Muhammad Ssegirinya is an opposition member of the Ugandan parliament representing Kawempe north.

Background and education 
He was born in 1988 in Butale, Kadugala, Masaka District, Uganda. He attended Pimbas secondary school for his middle and high school education. He later graduated with a Diploma in Journalism from Datamine Technical Business School and a Masters in the Science of Service
Delivery from Musa Body University.

Work experience 
Ssegirinya is a professional journalist and member of the Ugandan parliament. He served as the lord councillor for Kampala capital city representing the people of Kyebando from 2016 to 2020.

Political career 
In 2011 Ssegirinya contested Kawempe north parliamentary seat, but lost the vote.
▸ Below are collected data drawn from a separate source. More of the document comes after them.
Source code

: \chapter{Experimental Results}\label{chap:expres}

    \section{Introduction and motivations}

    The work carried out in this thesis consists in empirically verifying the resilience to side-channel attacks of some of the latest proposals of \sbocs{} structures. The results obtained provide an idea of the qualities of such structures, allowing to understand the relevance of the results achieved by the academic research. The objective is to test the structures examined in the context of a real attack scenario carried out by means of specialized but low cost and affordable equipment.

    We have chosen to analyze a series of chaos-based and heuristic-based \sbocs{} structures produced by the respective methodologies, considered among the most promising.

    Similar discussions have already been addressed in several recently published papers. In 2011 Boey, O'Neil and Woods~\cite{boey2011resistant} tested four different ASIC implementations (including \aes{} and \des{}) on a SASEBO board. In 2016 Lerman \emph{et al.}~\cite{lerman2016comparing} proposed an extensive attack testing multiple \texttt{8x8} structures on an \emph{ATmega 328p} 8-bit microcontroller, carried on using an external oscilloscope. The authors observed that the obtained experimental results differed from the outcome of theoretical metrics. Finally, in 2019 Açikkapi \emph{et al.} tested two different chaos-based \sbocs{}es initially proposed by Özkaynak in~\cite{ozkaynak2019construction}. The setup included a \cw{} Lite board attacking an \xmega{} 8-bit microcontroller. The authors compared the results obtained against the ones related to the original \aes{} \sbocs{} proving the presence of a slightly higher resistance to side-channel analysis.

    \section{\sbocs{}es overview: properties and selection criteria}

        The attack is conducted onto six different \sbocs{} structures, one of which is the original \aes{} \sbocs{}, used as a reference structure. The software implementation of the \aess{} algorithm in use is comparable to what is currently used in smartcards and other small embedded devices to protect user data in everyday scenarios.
He contested in the 2016 Forum for Democratic Change party primaries for Kawempe north parliamentary seat, but he lost. He contested for a position of councillor representing Kawempe North at kampala cityhall and won.

In 2021, Ssegirinya contested the Kawempe north constituency on the National Unity Platform (NUP) political party ticket, he won. His victory was challenged in court by one of his contenders but the case was dismissed and court declared him winner.

Additional informational 
On 3 September 2021, Ssegirinya was summoned by Uganda police force to appear before the Criminal Investigation Department for questioning over his alleged involvement in rebel activities in Greater Masaka region.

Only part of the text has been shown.